Here’s the essence of the technique: push recovery,  fill, clarity, and vibrance very high, bring black point up to restore contrast, adjust exposure as needed, and then lower saturation to bring things closer to reality.  The settings are highly dependent on the starting image so there’s really no way to make a good develop preset for this.  On the other hand it only takes 10 seconds to get the sliders into the approximate positions to assess the image.

The settings on the right are the ones I used to transform the RAW Savannah NWR file (the second image in this posting) to the (near) final form you see at the top of the post.  (That final image includes a Lightroom local adjustment to the road to increase lower brightness and increase contrast just a bit.)

What I realized is that this technique ramps up Lightroom’s normally subtle tone-mapping skills so that it can be used to create images that have that “HDR” feel to them by deeply compressing the dark and light tones closer to the midtones.  When you start with a well-exposed RAW image, and the content of that image cooperates, the results can be quite interesting.

I’ve been using a more subtle version of this technique in a number of the “power of water” images I’ve posted here recently.  The ability to tease out the subtle glows that I see when I’m actually there taking the image has been quite gratifying.

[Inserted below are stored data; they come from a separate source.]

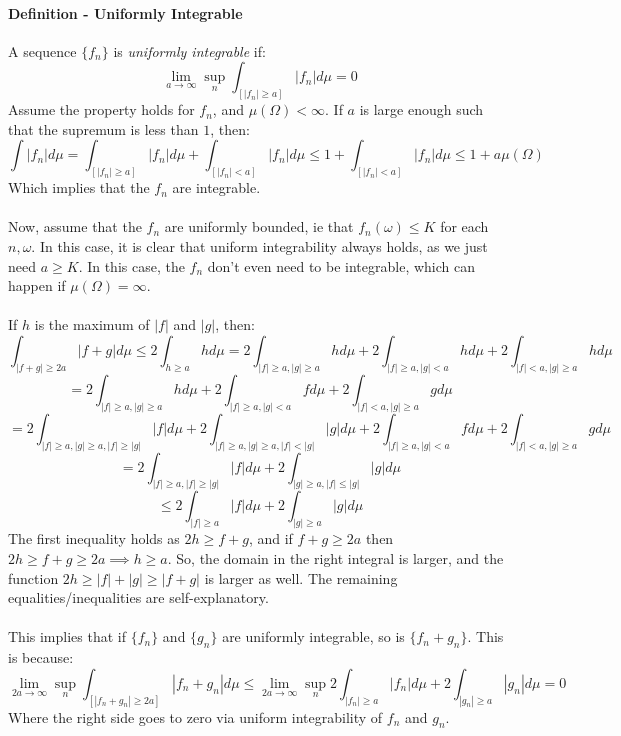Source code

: \documentclass[12pt,a4paper]{article}
\newcommand{\1}[1]{\mathbbm{1}\left\{ #1 \right\}}
\begin{document}
\paragraph{Definition - Uniformly Integrable} A sequence $\{f_n\}$ is \textit{uniformly integrable} if:
$$
	\lim_{a \to \infty} \sup_n \int_{[|f_n| \geq a]} |f_n| d\mu = 0
$$
Assume the property holds for $f_n$, and $\mu(\Omega) < \infty$. If $a$ is large enough such that the supremum is less than $1$, then:
$$
	\int |f_n| d\mu = \int_{[|f_n| \geq a]} |f_n| d\mu + \int_{[|f_n| < a]} |f_n| d\mu
	\leq 1 + \int_{[|f_n| < a]} |f_n| d\mu \leq 1 + a\mu(\Omega)
$$
Which implies that the $f_n$ are integrable.
\\\\
Now, assume that the $f_n$ are uniformly bounded, ie that $f_n(\omega) \leq K$ for each $n, \omega$. In this case, it is clear that uniform integrability always holds, as we just need $a \geq K$. In this case, the $f_n$ don't even need to be integrable, which can happen if $\mu(\Omega) = \infty$.
\\\\
If $h$ is the maximum of $|f|$ and $|g|$, then:
$$
	\int_{|f + g| \geq 2a} |f + g| d\mu \leq 2\int_{h \geq a} h d\mu =
	2\int_{|f| \geq a, |g| \geq a} h d\mu + 2\int_{|f| \geq a, |g| < a} h d\mu +
	2\int_{|f| < a, |g| \geq a} h d\mu
$$
$$
	=
	2\int_{|f| \geq a, |g| \geq a} h d\mu + 2\int_{|f| \geq a, |g| < a} f d\mu +
	2\int_{|f| < a, |g| \geq a} g d\mu
$$
$$
	=
	2\int_{|f| \geq a, |g| \geq a, |f| \geq |g|} |f| d\mu + 
	2\int_{|f| \geq a, |g| \geq a, |f| < |g|} |g| d\mu +
	2\int_{|f| \geq a, |g| < a} f d\mu +
	2\int_{|f| < a, |g| \geq a} g d\mu
$$
$$
	= 
	2\int_{|f| \geq a, |f| \geq |g|} |f| d\mu +
	2\int_{|g| \geq a, |f| \leq |g|} |g| d\mu
$$
$$
	\leq
	2\int_{|f| \geq a} |f| d\mu +
	2\int_{|g| \geq a} |g| d\mu	
$$
The first inequality holds as $2h \geq f + g$, and if $f + g \geq 2a$ then $2h \geq f + g \geq 2a \implies h \geq a$. So, the domain in the right integral is larger, and the function $2h \geq |f| + |g| \geq |f + g|$ is larger as well. The remaining equalities/inequalities are self-explanatory.
\\\\
This implies that if $\{f_n\}$ and $\{g_n\}$ are uniformly integrable, so is $\{f_n + g_n\}$. This is because:
$$
	\lim_{2a \to \infty} \sup_n \int_{[|f_n + g_n| \geq 2a]} |f_n + g_n| d\mu \leq
	\lim_{2a \to \infty} \sup_n 
	2\int_{|f_n| \geq a} |f_n| d\mu +
	2\int_{|g_n| \geq a} |g_n| d\mu	= 0
$$
Where the right side goes to zero via uniform integrability of $f_n$ and $g_n$.
\end{document}
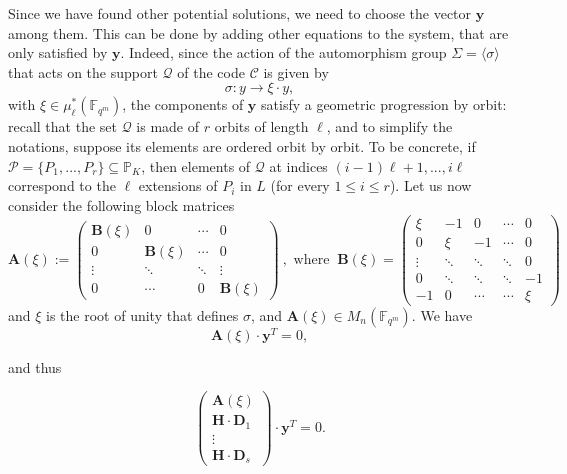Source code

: \documentclass[10pt]{article}
\theoremstyle{definition}
\theoremstyle{definition}
\theoremstyle{definition}
\newcommand{\cd}{\cdot}
\newcommand{\PP}{\mathbb{P}}
\newcommand{\fqm}{\mathbb{F}_{q^m}}
\newcommand{\su}{\subseteq}
\newcommand{\PR}{\mathcal{P}}
\newcommand{\QR}{\mathcal{Q}}
\begin{document}
Since we have found other potential solutions, we need to choose the vector $\mathbf{y}$ among them. This can be done by adding other equations to the system, that are only satisfied by $\mathbf{y}$. Indeed, since the action of the automorphism group $\Sigma = \langle\sigma\rangle$ that acts on the support $\QR$ of the code $\mathcal{C}$ is given by 
\[\sigma : y \longrightarrow \xi \cd y,\]
with $\xi \in \mu^*_{\ell}(\fqm)$, the components of $\mathbf{y}$ satisfy a geometric progression by orbit: recall that the set $\QR$ is made of $r$ orbits of length $\ell$, and to simplify the notations, suppose its elements are ordered orbit by orbit. To be concrete, if $\PR = \{P_1,...,P_r\} \su \PP_K$, then elements of $\QR$ at indices $(i-1)\ell+1,...,i\ell$ correspond to the $\ell$ extensions of $P_{i}$ in $L$ (for every $1\leq i \leq r$). Let us now consider the following block matrices
\begin{equation*} 
\mathbf{A}(\xi) := 
\begin{pmatrix}
\mathbf{B}(\xi) & 0 & \cdots & 0 \\
0 & \mathbf{B}(\xi) & \cdots & 0 \\
\vdots & \ddots & \ddots & \vdots \\
0 & \cdots & 0 & \mathbf{B}(\xi)
\end{pmatrix} \ , \textrm{ where }\ 
\mathbf{B}(\xi) = 
\begin{pmatrix}
\xi & -1 & 0 & \cdots & 0 \\
0 & \xi & -1 & \cdots & 0 \\
\vdots & \ddots & \ddots & \ddots & 0 \\
0 & \ddots & \ddots & \ddots & -1 \\
-1 & 0 & \cdots & \cdots & \xi
\end{pmatrix}
\end{equation*}
and $\xi$ is the root of unity that defines $\sigma$, and $\mathbf{A}(\xi) \in M_{n}(\fqm)$. We have
\begin{equation*}
\mathbf{A}(\xi) \cd \textbf{y}^T
= 0,
\end{equation*}

and thus

\begin{equation} \label{system kummer}
\begin{pmatrix}
\mathbf{A}(\xi) \\
\mathbf{H} \cd \mathbf{D}_1 \\
\vdots \\
\mathbf{H} \cd \mathbf{D}_s
\end{pmatrix}
\cd \mathbf{y}^T = 0.
\end{equation}
\end{document}
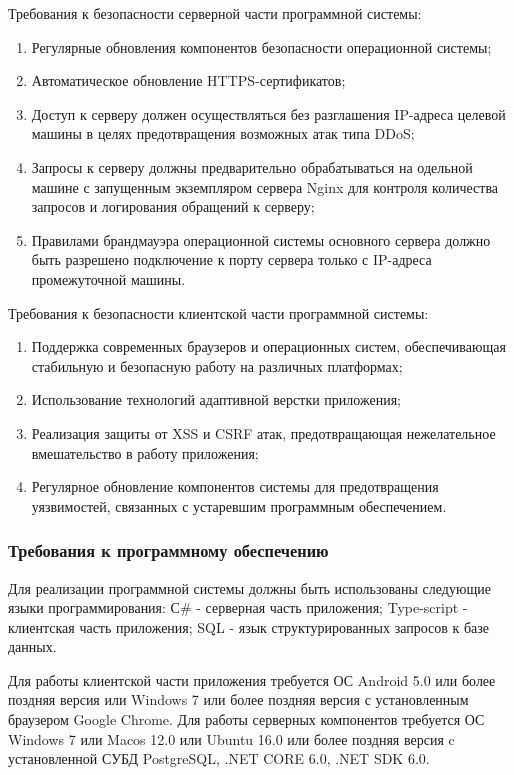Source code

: Требования к безопасности серверной части программной системы:
\begin{enumerate}
\item Регулярные обновления компонентов безопасности операционной системы;
\item Автоматическое обновление HTTPS-сертификатов;
\item Доступ к серверу должен осуществляться без разглашения IP-адреса целевой машины в целях предотвращения возможных атак типа DDoS;
\item Запросы к серверу должны предварительно обрабатываться на одельной машине с запущенным экземпляром сервера Nginx для контроля количества запросов и логирования обращений к серверу;
\item Правилами брандмауэра операционной системы основного сервера должно быть разрешено подключение к порту сервера только с IP-адреса промежуточной машины.
\end{enumerate}

Требования к безопасности клиентской части программной системы:
\begin{enumerate}
\item Поддержка современных браузеров и операционных систем, обеспечивающая стабильную и безопасную работу на различных платформах;
\item Использование технологий адаптивной верстки приложения;
\item Реализация защиты от XSS и CSRF атак, предотвращающая нежелательное вмешательство в работу приложения;
\item Регулярное обновление компонентов системы для предотвращения уязвимостей, связанных с устаревшим программным обеспечением.
\end{enumerate}

\subsubsection{Требования к программному обеспечению}
Для реализации программной системы должны быть использованы следующие языки программирования:
С\# -\- серверная часть приложения;
Type-script -\- клиентская часть приложения;
SQL -\- язык структурированных запросов к базе данных.

Для работы клиентской части приложения требуется ОС Android 5.0 или более поздняя версия или Windows 7 или более поздняя версия с установленным браузером Google Chrome.
Для работы серверных компонентов требуется ОС Windows 7 или Macos 12.0 или Ubuntu 16.0 или более поздняя версия c установленной СУБД PostgreSQL, .NET CORE 6.0, .NET SDK 6.0.

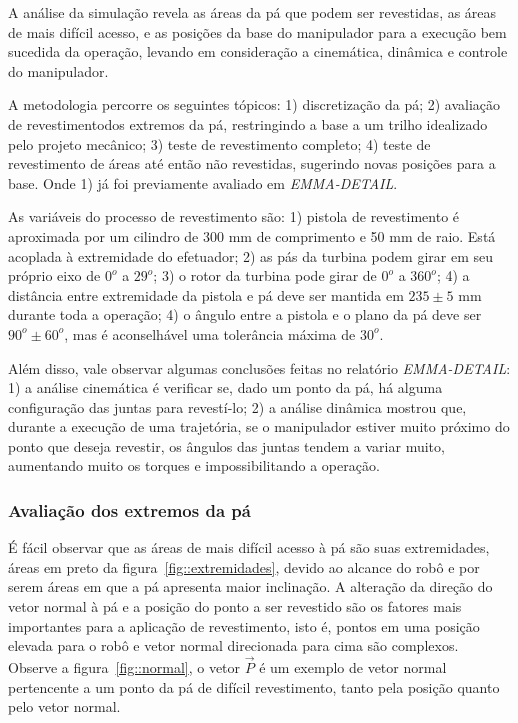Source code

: A análise da simulação revela as áreas da pá que podem ser revestidas,
as áreas de mais difícil acesso, e as posições da base do manipulador para a
execução bem sucedida da operação, levando em consideração a cinemática,
dinâmica e controle do manipulador. 

A metodologia percorre os seguintes tópicos: 1) discretização da pá; 2)
avaliação de revestimentodos extremos da pá, restringindo a base a um trilho
idealizado pelo projeto mecânico; 3) teste de revestimento completo; 4) teste de
revestimento de áreas até então não revestidas, sugerindo novas posições para a
base. Onde 1) já foi previamente avaliado em \textit{EMMA-DETAIL}. 

As variáveis do processo de revestimento são: 1) pistola de revestimento
é aproximada por um cilindro de 300 mm de comprimento e 50 mm de raio. Está
acoplada à extremidade do efetuador; 2) as pás da turbina podem girar em seu
próprio eixo de $0^o$ a $29^o$; 3) o rotor da turbina pode girar de
$0^o$ a $360^o$; 4) a distância entre extremidade da pistola e pá deve
ser mantida em $235 \pm 5$ mm durante toda a operação; 4) o ângulo entre a
pistola e o plano da pá deve ser $90^o \pm 60^o$, mas é aconselhável uma
tolerância máxima de $30^o$.

Além disso, vale observar algumas conclusões feitas no relatório
\textit{EMMA-DETAIL}: 1) a análise cinemática é verificar se, dado um ponto da
pá, há alguma configuração das juntas para revestí-lo; 2) a análise dinâmica
mostrou que, durante a execução de uma trajetória, se o manipulador estiver
muito próximo do ponto que deseja revestir, os ângulos das juntas tendem a
variar muito, aumentando muito os torques e impossibilitando a operação.


\subsubsection{Avaliação dos extremos da pá} 

É fácil observar que as áreas de mais difícil acesso à pá são suas extremidades,
áreas em preto da figura~\ref{fig::extremidades}, devido ao alcance do robô e
por serem áreas em que a pá apresenta maior inclinação. A alteração da direção
do vetor normal à pá e a posição do ponto a ser revestido são os fatores mais
importantes para a aplicação de revestimento, isto é, pontos em uma posição
elevada para o robô e vetor normal direcionada para cima são complexos. Observe
a figura~\ref{fig::normal}, o vetor $\vec{P}$ é um exemplo de vetor normal
pertencente a um ponto da pá de difícil revestimento, tanto pela posição quanto
pelo vetor normal.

Yesterday I started wandering through my Lightroom catalog looking for other candidate images where this technique might work well. (I admit it: once you have new hammer, you start looking around for nails.) The Savannah NWR image was one of my first “victims”.  That I was able to produce a final image from a single RAW file that rivaled the multiple-exposure HDR image I created was inspiring.   This portrait of True West and a Maynard Christmas Parade photos show the technique’s results pretty well.   If you place your mouse cursor over the image it should show you the “traditional” interpretation of the images:

Lightroom develop settings for the True West photo: recovery 85, fill 67, black 36, clarity +85, vibrance +69, saturation -46.  For the fire truck: recovery 81, fill 80, black 48, clarity +20, vibrance +60, saturation -35.

Another set of images called out for this technique – my LRRS motorcycle racing images taken last spring and summer.  Once again this experience of shooting these racing machines has opened up another set of skills for me as a photographer.  To be able to take these straight documentary photographs and, with the right combination of exposure and tone-mapping, transform them into something that has a different emotional feel to it is great and I’m looking forward to sharing them with my racing friends.  Here’s an example of applying this technique to some race images (again, the mouseover trick works with this image too):

Lightroom settings: exposure -1/4 stop, recovery 64, fill 92, black 68, clarity +85, vibrance +50, saturation -17.

I liked it so much that I created a small gallery of LRRS images using this technique: [url]http://events.dmg-photography.com/2009-lrrs-reloaded[/url]

Only a fraction of the images will respond positively to this technique.  I’m sure if you purchase Photomatix or play with Photoshop all day, it is possible to produce similar and, likely, better images.  But the immediacy of doing this in Lightroom inside of 30 seconds and knowing if there’s likely to be a new great image buried inside that existing photograph is just too cool for words.  All done without changing the essential content of the images.  Art meets authenticity.  I love it.